2.3 Service Configuration⚓︎

During setup, replace <MGMT_IP> with the IP address of your Management Node.

Management Node (node01) Configuration:

Bash
# Configure Management Service
/opt/beegfs/sbin/beegfs-setup-mgmtd -p /data/beegfs/mgmtd

# Configure Storage Service (Pointing to local or remote management)
/opt/beegfs/sbin/beegfs-setup-storage -p /data/beegfs/storage -m <MGMT_IP>

# Configure Metadata Service
/opt/beegfs/sbin/beegfs-setup-meta -p /data/beegfs/meta -m <MGMT_IP>

Secondary Node (node02) Configuration:

Bash
# Configure Metadata
/opt/beegfs/sbin/beegfs-setup-meta -p /data/beegfs/meta -m <MGMT_IP>

# Configure Storage
/opt/beegfs/sbin/beegfs-setup-storage -p /data/beegfs/storage -m <MGMT_IP>

Storage Node (node03) Configuration:

Bash
/opt/beegfs/sbin/beegfs-setup-storage -p /data/beegfs/storage -m <MGMT_IP>

Client Node (node04) Configuration:

Bash
# Setup Client
/opt/beegfs/sbin/beegfs-setup-client -m <MGMT_IP>

# Define Mount Point
echo "/mnt/beegfs /etc/beegfs/beegfs-client.conf" >> /etc/beegfs/beegfs-mounts.conf

# Create the mount directory
mkdir -p /mnt/beegfs

# (Optional) Disable sanity check if mount fails during boot
sed -i 's/sysMountSanityCheckMS=.*/sysMountSanityCheckMS=0/' /etc/beegfs/beegfs-client.conf

3. High Availability: Buddy Mirroring⚓︎

BeeGFS Buddy Mirroring provides redundancy for metadata and storage targets.

3.1 Storage Mirroring⚓︎

Create automatic mirror groups for storage targets.

Create Groups:

Bash
beegfs-ctl --addmirrorgroup --automatic --nodetype=storage

Expected Output:

Text Only
New mirror groups:
BuddyGroupID Target type Target
============ =========== =======
           1     primary        1 @ beegfs-storage node01 [ID: 1]
               secondary        2 @ beegfs-storage node02 [ID: 2]
           2     primary        3 @ beegfs-storage node03 [ID: 3]
               secondary        4 @ beegfs-storage node04 [ID: 4]

Verify Configuration:

Bash
beegfs-ctl --listtargets --mirrorgroups
beegfs-ctl --listmirrorgroups --nodetype=storage

Set Striping Pattern: Configure the directory to use the buddy mirror groups.

Bash
# Set pattern to use 2 targets (mirror buddies) with 1M chunk size
beegfs-ctl --setpattern --numtargets=2 --chunksize=1M --pattern=buddymirror /mnt/beegfs

# Verify
beegfs-ctl --getentryinfo /mnt/beegfs

3.2 Metadata Mirroring⚓︎

Create mirror groups for metadata nodes.

Create Groups:

Bash
beegfs-ctl --addmirrorgroup --automatic --nodetype=meta

Activate Metadata Mirroring:

Bash
beegfs-ctl --mirrormd

Verify:

Bash
beegfs-ctl --listmirrorgroups --nodetype=meta

4. Service Management⚓︎

4.1 Startup Sequence⚓︎

Services must be started in a specific order.
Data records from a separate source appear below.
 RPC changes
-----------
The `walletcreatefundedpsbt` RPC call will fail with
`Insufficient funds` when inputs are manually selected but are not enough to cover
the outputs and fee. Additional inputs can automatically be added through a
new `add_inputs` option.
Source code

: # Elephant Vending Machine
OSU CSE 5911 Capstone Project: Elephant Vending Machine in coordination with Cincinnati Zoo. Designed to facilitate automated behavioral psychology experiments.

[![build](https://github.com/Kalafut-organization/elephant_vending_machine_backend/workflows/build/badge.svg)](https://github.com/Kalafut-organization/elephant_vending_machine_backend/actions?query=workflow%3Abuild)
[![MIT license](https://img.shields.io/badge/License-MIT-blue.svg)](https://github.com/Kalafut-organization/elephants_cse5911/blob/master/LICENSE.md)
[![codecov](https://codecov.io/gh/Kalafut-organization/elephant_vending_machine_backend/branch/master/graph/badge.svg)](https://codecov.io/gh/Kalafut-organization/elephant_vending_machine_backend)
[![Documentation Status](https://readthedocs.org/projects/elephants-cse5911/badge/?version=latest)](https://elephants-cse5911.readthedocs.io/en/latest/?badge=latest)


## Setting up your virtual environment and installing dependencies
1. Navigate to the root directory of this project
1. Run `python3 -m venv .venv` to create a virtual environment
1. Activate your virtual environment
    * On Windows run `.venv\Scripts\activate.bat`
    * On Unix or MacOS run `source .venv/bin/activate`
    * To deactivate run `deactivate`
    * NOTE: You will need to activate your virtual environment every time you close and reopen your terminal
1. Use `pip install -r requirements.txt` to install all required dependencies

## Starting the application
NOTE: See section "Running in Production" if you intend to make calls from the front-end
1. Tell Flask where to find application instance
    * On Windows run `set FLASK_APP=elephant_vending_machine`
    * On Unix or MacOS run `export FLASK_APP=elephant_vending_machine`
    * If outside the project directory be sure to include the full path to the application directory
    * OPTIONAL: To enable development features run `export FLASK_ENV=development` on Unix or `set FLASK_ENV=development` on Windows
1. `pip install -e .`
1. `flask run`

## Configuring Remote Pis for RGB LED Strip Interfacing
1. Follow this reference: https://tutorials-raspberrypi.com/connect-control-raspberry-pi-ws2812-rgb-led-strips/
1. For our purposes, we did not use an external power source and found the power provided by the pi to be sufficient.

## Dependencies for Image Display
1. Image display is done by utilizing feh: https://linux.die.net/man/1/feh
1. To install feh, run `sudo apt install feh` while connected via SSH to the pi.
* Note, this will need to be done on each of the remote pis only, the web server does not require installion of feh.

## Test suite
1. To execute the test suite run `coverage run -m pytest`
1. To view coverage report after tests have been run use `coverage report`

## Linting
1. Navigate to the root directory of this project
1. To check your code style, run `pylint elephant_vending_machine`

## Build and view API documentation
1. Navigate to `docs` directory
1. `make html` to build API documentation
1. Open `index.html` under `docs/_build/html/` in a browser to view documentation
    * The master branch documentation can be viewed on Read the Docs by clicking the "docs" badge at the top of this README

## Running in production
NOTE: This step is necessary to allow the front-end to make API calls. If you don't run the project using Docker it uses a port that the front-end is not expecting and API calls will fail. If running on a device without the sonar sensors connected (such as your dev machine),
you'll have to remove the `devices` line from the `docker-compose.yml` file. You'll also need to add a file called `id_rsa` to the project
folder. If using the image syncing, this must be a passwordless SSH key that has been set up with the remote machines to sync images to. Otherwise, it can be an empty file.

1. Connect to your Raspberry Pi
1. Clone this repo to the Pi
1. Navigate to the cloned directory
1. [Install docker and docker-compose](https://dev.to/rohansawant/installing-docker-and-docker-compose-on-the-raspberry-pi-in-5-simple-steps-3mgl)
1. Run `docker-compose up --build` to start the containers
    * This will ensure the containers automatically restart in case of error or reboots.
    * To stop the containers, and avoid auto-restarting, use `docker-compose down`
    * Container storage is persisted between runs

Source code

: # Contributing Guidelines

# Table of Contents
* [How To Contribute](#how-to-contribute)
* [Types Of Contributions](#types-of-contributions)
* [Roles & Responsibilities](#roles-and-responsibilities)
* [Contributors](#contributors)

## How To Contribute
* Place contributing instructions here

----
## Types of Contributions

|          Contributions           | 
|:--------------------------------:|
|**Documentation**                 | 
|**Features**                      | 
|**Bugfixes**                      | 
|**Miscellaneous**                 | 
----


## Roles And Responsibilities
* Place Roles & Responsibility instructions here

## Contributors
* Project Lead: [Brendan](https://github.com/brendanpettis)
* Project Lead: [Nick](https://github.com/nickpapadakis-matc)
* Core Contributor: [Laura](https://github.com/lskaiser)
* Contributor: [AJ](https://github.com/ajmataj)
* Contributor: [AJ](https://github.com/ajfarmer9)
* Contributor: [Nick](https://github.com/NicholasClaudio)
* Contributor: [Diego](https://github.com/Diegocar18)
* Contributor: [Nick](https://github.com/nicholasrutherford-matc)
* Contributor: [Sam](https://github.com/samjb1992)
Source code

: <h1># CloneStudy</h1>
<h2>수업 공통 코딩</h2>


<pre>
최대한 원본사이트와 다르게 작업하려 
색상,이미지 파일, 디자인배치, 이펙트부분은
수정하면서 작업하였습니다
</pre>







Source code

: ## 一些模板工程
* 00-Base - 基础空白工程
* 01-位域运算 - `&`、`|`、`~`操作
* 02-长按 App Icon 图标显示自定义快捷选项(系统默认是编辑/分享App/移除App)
  1. Management: systemctl start beegfs-mgmtd
  2. Metadata: systemctl start beegfs-meta
  3. Storage: systemctl start beegfs-storage
  4. Clients: systemctl start beegfs-helperd then systemctl start beegfs-client

4.2 Cluster Shutdown Script⚓︎

Use this script to cleanly shut down the cluster. This prevents data corruption.

Bash
#!/bin/bash
# BeeGFS Cluster Shutdown Script
set -e
set -o pipefail

# Configuration Variables
MGMNT_NODE="<MGMT_NODE_IP>"
META_NODES=( "<META_NODE_IP>" )
STORAGE_NODES=( "<STORAGE_NODE1_IP>" "<STORAGE_NODE2_IP>" )
CLIENT_NODES=( "<CLIENT_NODE1_IP>" "<CLIENT_NODE2_IP>" )
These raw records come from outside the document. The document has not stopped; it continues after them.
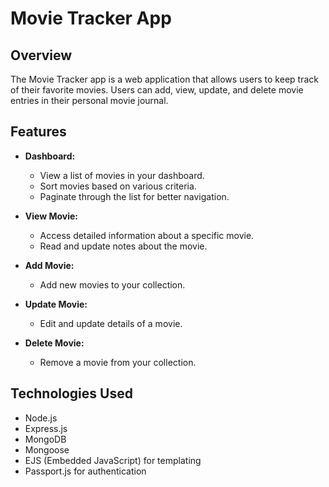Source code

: # Movie Tracker App

## Overview

The Movie Tracker app is a web application that allows users to keep track of their favorite movies. Users can add, view, update, and delete movie entries in their personal movie journal.

## Features

- **Dashboard:**
  - View a list of movies in your dashboard.
  - Sort movies based on various criteria.
  - Paginate through the list for better navigation.

- **View Movie:**
  - Access detailed information about a specific movie.
  - Read and update notes about the movie.

- **Add Movie:**
  - Add new movies to your collection.

- **Update Movie:**
  - Edit and update details of a movie.

- **Delete Movie:**
  - Remove a movie from your collection.

## Technologies Used

- Node.js
- Express.js
- MongoDB
- Mongoose
- EJS (Embedded JavaScript) for templating
- Passport.js for authentication
 
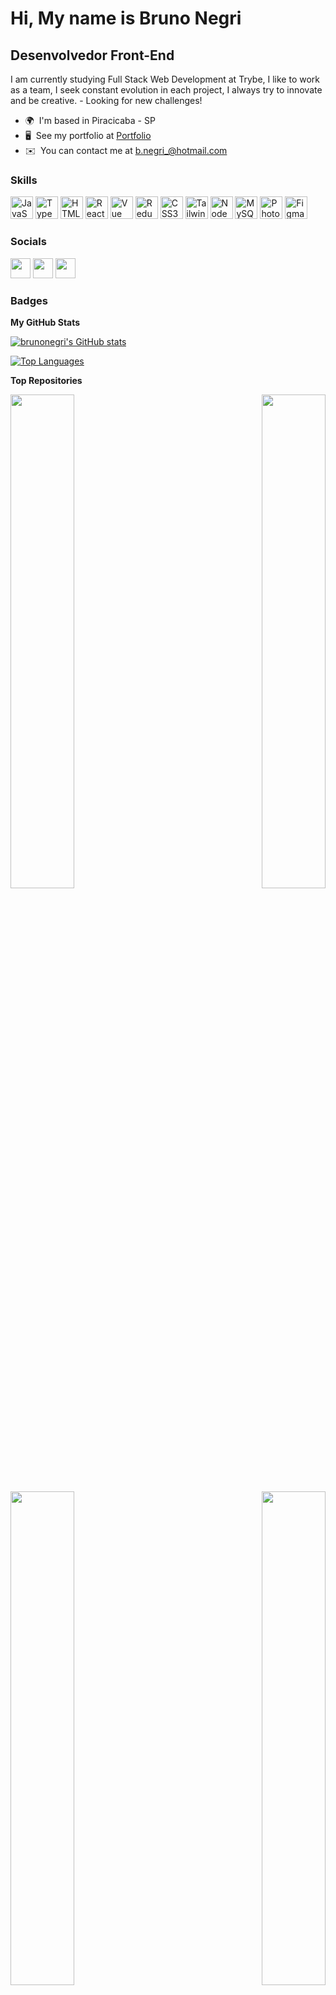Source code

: Hi, My name is Bruno Negri
============================

Desenvolvedor Front-End
-----------------------

I am currently studying Full Stack Web Development at Trybe, I like to work as a team, I seek constant evolution in each project, I always try to innovate and be creative. - Looking for new challenges!

* 🌍  I'm based in Piracicaba - SP
* 🖥️  See my portfolio at [Portfolio](http://https://brunonegri.netlify.app/)
* ✉️  You can contact me at [b.negri\_@hotmail.com](mailto:b.negri_@hotmail.com)

### Skills

<p align="left">
<a href="https://developer.mozilla.org/en-US/docs/Web/JavaScript" target="_blank" rel="noreferrer"><img src="https://raw.githubusercontent.com/danielcranney/readme-generator/main/public/icons/skills/javascript-colored.svg" width="36" height="36" alt="JavaScript" /></a>
<a href="https://www.typescriptlang.org/" target="_blank" rel="noreferrer"><img src="https://raw.githubusercontent.com/danielcranney/readme-generator/main/public/icons/skills/typescript-colored.svg" width="36" height="36" alt="TypeScript" /></a>
<a href="https://developer.mozilla.org/en-US/docs/Glossary/HTML5" target="_blank" rel="noreferrer"><img src="https://raw.githubusercontent.com/danielcranney/readme-generator/main/public/icons/skills/html5-colored.svg" width="36" height="36" alt="HTML5" /></a>
<a href="https://reactjs.org/" target="_blank" rel="noreferrer"><img src="https://raw.githubusercontent.com/danielcranney/readme-generator/main/public/icons/skills/react-colored.svg" width="36" height="36" alt="React" /></a>
<a href="https://vuejs.org/" target="_blank" rel="noreferrer"><img src="https://raw.githubusercontent.com/danielcranney/readme-generator/main/public/icons/skills/vuejs-colored.svg" width="36" height="36" alt="Vue" /></a>
<a href="https://redux.js.org/" target="_blank" rel="noreferrer"><img src="https://raw.githubusercontent.com/danielcranney/readme-generator/main/public/icons/skills/redux-colored.svg" width="36" height="36" alt="Redux" /></a>
<a href="https://www.w3.org/TR/CSS/#css" target="_blank" rel="noreferrer"><img src="https://raw.githubusercontent.com/danielcranney/readme-generator/main/public/icons/skills/css3-colored.svg" width="36" height="36" alt="CSS3" /></a>
<a href="https://tailwindcss.com/" target="_blank" rel="noreferrer"><img src="https://raw.githubusercontent.com/danielcranney/readme-generator/main/public/icons/skills/tailwindcss-colored.svg" width="36" height="36" alt="TailwindCSS" /></a>
<a href="https://nodejs.org/en/" target="_blank" rel="noreferrer"><img src="https://raw.githubusercontent.com/danielcranney/readme-generator/main/public/icons/skills/nodejs-colored.svg" width="36" height="36" alt="NodeJS" /></a>
<a href="https://www.mysql.com/" target="_blank" rel="noreferrer"><img src="https://raw.githubusercontent.com/danielcranney/readme-generator/main/public/icons/skills/mysql-colored.svg" width="36" height="36" alt="MySQL" /></a>
<a href="https://www.adobe.com/uk/products/photoshop.html" target="_blank" rel="noreferrer"><img src="https://raw.githubusercontent.com/danielcranney/readme-generator/main/public/icons/skills/photoshop-colored.svg" width="36" height="36" alt="Photoshop" /></a>
<a href="https://www.figma.com/" target="_blank" rel="noreferrer"><img src="https://raw.githubusercontent.com/danielcranney/readme-generator/main/public/icons/skills/figma-colored.svg" width="36" height="36" alt="Figma" /></a>
</p>


### Socials

<p align="left"> <a href="https://discord.com/users/154432538557939712" target="_blank" rel="noreferrer"><img src="https://raw.githubusercontent.com/danielcranney/readme-generator/main/public/icons/socials/discord.svg" width="32" height="32" /></a> <a href="https://www.github.com/brunonegri" target="_blank" rel="noreferrer"><img src="https://raw.githubusercontent.com/danielcranney/readme-generator/main/public/icons/socials/github.svg" width="32" height="32" /></a> <a href="https://www.linkedin.com/in/bruno-negri-dev/" target="_blank" rel="noreferrer"><img src="https://raw.githubusercontent.com/danielcranney/readme-generator/main/public/icons/socials/linkedin.svg" width="32" height="32" /></a></p>

### Badges

<b>My GitHub Stats</b>

<a href="http://www.github.com/brunonegri"><img src="https://github-readme-stats.vercel.app/api?username=brunonegri&show_icons=true&hide=&count_private=true&title_color=ffffff&text_color=ffffff&icon_color=14b8a6&bg_color=000000&hide_border=true&show_icons=true" alt="brunonegri's GitHub stats" /></a>

<a href="https://github.com/brunonegri" align="left"><img src="https://github-readme-stats.vercel.app/api/top-langs/?username=brunonegri&langs_count=10&title_color=ffffff&text_color=ffffff&icon_color=14b8a6&bg_color=000000&hide_border=true&locale=en&custom_title=Top%20%Languages" alt="Top Languages" /></a>

<b>Top Repositories</b>

<div width="100%" align="center"><a href="https://github.com/brunonegri/Portfolio-v2.0" align="left"><img align="left" width="45%" src="https://github-readme-stats.vercel.app/api/pin/?username=brunonegri&repo=Portfolio-v2.0&title_color=ffffff&text_color=ffffff&icon_color=14b8a6&bg_color=000000&hide_border=true&locale=en" /></a><a href="https://github.com/brunonegri/App-Recipe-Baratie" align="right"><img align="right" width="45%" src="https://github-readme-stats.vercel.app/api/pin/?username=brunonegri&repo=App-Recipe-Baratie&title_color=ffffff&text_color=ffffff&icon_color=14b8a6&bg_color=000000&hide_border=true&locale=en" /></a></div><br /><br /><br /><br /><br /><br /><br />


<div width="100%" align="center"><a href="https://github.com/brunonegri/BrN-Trybe-Wallet" align="left"><img align="left" width="45%" src="https://github-readme-stats.vercel.app/api/pin/?username=brunonegri&repo=BrN-Trybe-Wallet&title_color=ffffff&text_color=ffffff&icon_color=14b8a6&bg_color=000000&hide_border=true&locale=en" /></a><a href="https://github.com/brunonegri/TriviaGame" align="right"><img align="right" width="45%" src="https://github-readme-stats.vercel.app/api/pin/?username=brunonegri&repo=TriviaGame&title_color=ffffff&text_color=ffffff&icon_color=14b8a6&bg_color=000000&hide_border=true&locale=en" /></a></div>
# Function to run command on remote host
run_ssh() {
    ssh "root@$1" "$2"
}

# 1. Stop Clients
for host in "${CLIENT_NODES[@]}"; do
    echo "Stopping client on $host..."
    run_ssh "$host" "systemctl stop beegfs-client"
    if run_ssh "$host" "mount | grep -q beegfs"; then
        echo "WARNING: BeeGFS still mounted on $host!"
    fi
done

# 2. Stop Metadata
for host in "${META_NODES[@]}"; do
    echo "Stopping metadata on $host..."
    run_ssh "$host" "systemctl stop beegfs-meta"
done

# 3. Stop Storage
for host in "${STORAGE_NODES[@]}"; do
    echo "Stopping storage on $host..."
    run_ssh "$host" "systemctl stop beegfs-storage"
done

# 4. Stop Management
echo "Stopping management on $MGMNT_NODE..."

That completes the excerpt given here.